BEGIN EXTRACTED MATERIAL

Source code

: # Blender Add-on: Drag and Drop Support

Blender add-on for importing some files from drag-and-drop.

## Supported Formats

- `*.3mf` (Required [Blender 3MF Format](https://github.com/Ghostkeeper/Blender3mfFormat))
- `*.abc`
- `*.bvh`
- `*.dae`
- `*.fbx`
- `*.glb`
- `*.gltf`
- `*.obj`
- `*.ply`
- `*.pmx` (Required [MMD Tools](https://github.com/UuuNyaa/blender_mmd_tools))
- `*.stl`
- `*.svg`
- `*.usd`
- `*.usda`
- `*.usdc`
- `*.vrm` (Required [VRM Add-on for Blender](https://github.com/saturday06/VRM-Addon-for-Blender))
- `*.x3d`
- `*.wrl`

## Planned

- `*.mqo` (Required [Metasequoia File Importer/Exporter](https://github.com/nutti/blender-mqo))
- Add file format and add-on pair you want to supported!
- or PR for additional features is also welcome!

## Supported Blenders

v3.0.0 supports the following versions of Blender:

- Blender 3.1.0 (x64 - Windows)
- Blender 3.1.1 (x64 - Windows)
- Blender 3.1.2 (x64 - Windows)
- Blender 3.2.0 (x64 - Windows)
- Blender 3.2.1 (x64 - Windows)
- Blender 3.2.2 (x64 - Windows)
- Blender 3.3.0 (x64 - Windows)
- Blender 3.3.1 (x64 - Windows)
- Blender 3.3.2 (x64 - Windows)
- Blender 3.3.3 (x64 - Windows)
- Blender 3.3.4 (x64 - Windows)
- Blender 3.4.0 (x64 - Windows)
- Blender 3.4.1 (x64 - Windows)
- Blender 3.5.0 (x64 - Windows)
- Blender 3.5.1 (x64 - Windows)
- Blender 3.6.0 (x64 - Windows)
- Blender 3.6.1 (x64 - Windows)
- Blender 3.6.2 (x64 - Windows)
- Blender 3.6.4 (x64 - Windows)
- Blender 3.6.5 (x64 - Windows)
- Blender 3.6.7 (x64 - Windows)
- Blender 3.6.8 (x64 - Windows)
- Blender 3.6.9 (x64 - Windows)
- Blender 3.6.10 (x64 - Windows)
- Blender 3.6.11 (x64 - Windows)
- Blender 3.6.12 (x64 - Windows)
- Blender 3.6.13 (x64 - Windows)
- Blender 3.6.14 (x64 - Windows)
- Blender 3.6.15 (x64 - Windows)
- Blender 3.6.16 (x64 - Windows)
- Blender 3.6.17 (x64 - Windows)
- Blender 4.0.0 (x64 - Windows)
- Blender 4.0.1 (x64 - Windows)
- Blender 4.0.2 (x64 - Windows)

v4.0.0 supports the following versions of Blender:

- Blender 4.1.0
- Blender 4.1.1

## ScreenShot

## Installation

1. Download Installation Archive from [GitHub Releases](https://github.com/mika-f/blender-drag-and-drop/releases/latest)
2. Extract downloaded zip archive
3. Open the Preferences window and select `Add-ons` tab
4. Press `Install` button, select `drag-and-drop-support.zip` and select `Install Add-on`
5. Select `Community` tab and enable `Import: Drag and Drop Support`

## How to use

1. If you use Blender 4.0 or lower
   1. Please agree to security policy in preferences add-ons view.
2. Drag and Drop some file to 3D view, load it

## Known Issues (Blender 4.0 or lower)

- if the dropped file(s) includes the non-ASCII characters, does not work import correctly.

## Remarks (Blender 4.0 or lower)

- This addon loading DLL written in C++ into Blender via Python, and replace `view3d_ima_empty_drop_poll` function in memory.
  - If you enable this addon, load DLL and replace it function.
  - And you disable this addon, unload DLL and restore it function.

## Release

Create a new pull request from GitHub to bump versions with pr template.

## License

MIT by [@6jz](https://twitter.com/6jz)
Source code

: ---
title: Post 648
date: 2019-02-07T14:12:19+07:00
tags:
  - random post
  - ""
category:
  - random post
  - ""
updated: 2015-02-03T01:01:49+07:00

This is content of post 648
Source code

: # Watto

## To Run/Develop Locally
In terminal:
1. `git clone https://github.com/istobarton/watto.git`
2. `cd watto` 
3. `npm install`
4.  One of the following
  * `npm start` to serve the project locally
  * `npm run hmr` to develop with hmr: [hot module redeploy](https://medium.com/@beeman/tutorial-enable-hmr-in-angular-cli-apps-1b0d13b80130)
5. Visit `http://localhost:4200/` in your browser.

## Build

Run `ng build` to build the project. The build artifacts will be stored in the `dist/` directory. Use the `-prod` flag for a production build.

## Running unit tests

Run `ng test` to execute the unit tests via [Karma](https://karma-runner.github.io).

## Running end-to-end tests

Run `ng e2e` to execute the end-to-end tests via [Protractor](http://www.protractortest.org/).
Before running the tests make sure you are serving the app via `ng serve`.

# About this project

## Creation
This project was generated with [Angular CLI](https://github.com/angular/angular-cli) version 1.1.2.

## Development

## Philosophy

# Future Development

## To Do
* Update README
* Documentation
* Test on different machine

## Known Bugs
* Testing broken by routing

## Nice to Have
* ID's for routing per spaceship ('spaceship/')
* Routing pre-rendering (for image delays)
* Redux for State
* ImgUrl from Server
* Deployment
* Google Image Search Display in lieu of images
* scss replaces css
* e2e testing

END EXTRACTED MATERIAL

An exact copy of every record is needed, so retype them all.

WRITTEN REPLY
Source code

: # Blender Add-on: Drag and Drop Support

Blender add-on for importing some files from drag-and-drop.

## Supported Formats

- `*.3mf` (Required [Blender 3MF Format](https://github.com/Ghostkeeper/Blender3mfFormat))
- `*.abc`
- `*.bvh`
- `*.dae`
- `*.fbx`
- `*.glb`
- `*.gltf`
- `*.obj`
- `*.ply`
- `*.pmx` (Required [MMD Tools](https://github.com/UuuNyaa/blender_mmd_tools))
- `*.stl`
- `*.svg`
- `*.usd`
- `*.usda`
- `*.usdc`
- `*.vrm` (Required [VRM Add-on for Blender](https://github.com/saturday06/VRM-Addon-for-Blender))
- `*.x3d`
- `*.wrl`

## Planned

- `*.mqo` (Required [Metasequoia File Importer/Exporter](https://github.com/nutti/blender-mqo))
- Add file format and add-on pair you want to supported!
- or PR for additional features is also welcome!

## Supported Blenders

v3.0.0 supports the following versions of Blender:

- Blender 3.1.0 (x64 - Windows)
- Blender 3.1.1 (x64 - Windows)
- Blender 3.1.2 (x64 - Windows)
- Blender 3.2.0 (x64 - Windows)
- Blender 3.2.1 (x64 - Windows)
- Blender 3.2.2 (x64 - Windows)
- Blender 3.3.0 (x64 - Windows)
- Blender 3.3.1 (x64 - Windows)
- Blender 3.3.2 (x64 - Windows)
- Blender 3.3.3 (x64 - Windows)
- Blender 3.3.4 (x64 - Windows)
- Blender 3.4.0 (x64 - Windows)
- Blender 3.4.1 (x64 - Windows)
- Blender 3.5.0 (x64 - Windows)
- Blender 3.5.1 (x64 - Windows)
- Blender 3.6.0 (x64 - Windows)
- Blender 3.6.1 (x64 - Windows)
- Blender 3.6.2 (x64 - Windows)
- Blender 3.6.4 (x64 - Windows)
- Blender 3.6.5 (x64 - Windows)
- Blender 3.6.7 (x64 - Windows)
- Blender 3.6.8 (x64 - Windows)
- Blender 3.6.9 (x64 - Windows)
- Blender 3.6.10 (x64 - Windows)
- Blender 3.6.11 (x64 - Windows)
- Blender 3.6.12 (x64 - Windows)
- Blender 3.6.13 (x64 - Windows)
- Blender 3.6.14 (x64 - Windows)
- Blender 3.6.15 (x64 - Windows)
- Blender 3.6.16 (x64 - Windows)
- Blender 3.6.17 (x64 - Windows)
- Blender 4.0.0 (x64 - Windows)
- Blender 4.0.1 (x64 - Windows)
- Blender 4.0.2 (x64 - Windows)

v4.0.0 supports the following versions of Blender:

- Blender 4.1.0
- Blender 4.1.1

## ScreenShot

## Installation

1. Download Installation Archive from [GitHub Releases](https://github.com/mika-f/blender-drag-and-drop/releases/latest)
2. Extract downloaded zip archive
3. Open the Preferences window and select `Add-ons` tab
4. Press `Install` button, select `drag-and-drop-support.zip` and select `Install Add-on`
5. Select `Community` tab and enable `Import: Drag and Drop Support`

## How to use

1. If you use Blender 4.0 or lower
   1. Please agree to security policy in preferences add-ons view.
2. Drag and Drop some file to 3D view, load it

## Known Issues (Blender 4.0 or lower)

- if the dropped file(s) includes the non-ASCII characters, does not work import correctly.

## Remarks (Blender 4.0 or lower)

- This addon loading DLL written in C++ into Blender via Python, and replace `view3d_ima_empty_drop_poll` function in memory.
  - If you enable this addon, load DLL and replace it function.
  - And you disable this addon, unload DLL and restore it function.

## Release

Create a new pull request from GitHub to bump versions with pr template.

## License

MIT by [@6jz](https://twitter.com/6jz)
Source code

: ---
title: Post 648
date: 2019-02-07T14:12:19+07:00
tags:
  - random post
  - ""
category:
  - random post
  - ""
updated: 2015-02-03T01:01:49+07:00

This is content of post 648
Source code

: # Watto

## To Run/Develop Locally
In terminal:
1. `git clone https://github.com/istobarton/watto.git`
2. `cd watto` 
3. `npm install`
4.  One of the following
  * `npm start` to serve the project locally
  * `npm run hmr` to develop with hmr: [hot module redeploy](https://medium.com/@beeman/tutorial-enable-hmr-in-angular-cli-apps-1b0d13b80130)
5. Visit `http://localhost:4200/` in your browser.

## Build

Run `ng build` to build the project. The build artifacts will be stored in the `dist/` directory. Use the `-prod` flag for a production build.

## Running unit tests

Run `ng test` to execute the unit tests via [Karma](https://karma-runner.github.io).

## Running end-to-end tests

Run `ng e2e` to execute the end-to-end tests via [Protractor](http://www.protractortest.org/).
Before running the tests make sure you are serving the app via `ng serve`.

# About this project

## Creation
This project was generated with [Angular CLI](https://github.com/angular/angular-cli) version 1.1.2.

## Development

## Philosophy

# Future Development

## To Do
* Update README
* Documentation
* Test on different machine

## Known Bugs
* Testing broken by routing

## Nice to Have
* ID's for routing per spaceship ('spaceship/')
* Routing pre-rendering (for image delays)
* Redux for State
* ImgUrl from Server
* Deployment
* Google Image Search Display in lieu of images
* scss replaces css
* e2e testing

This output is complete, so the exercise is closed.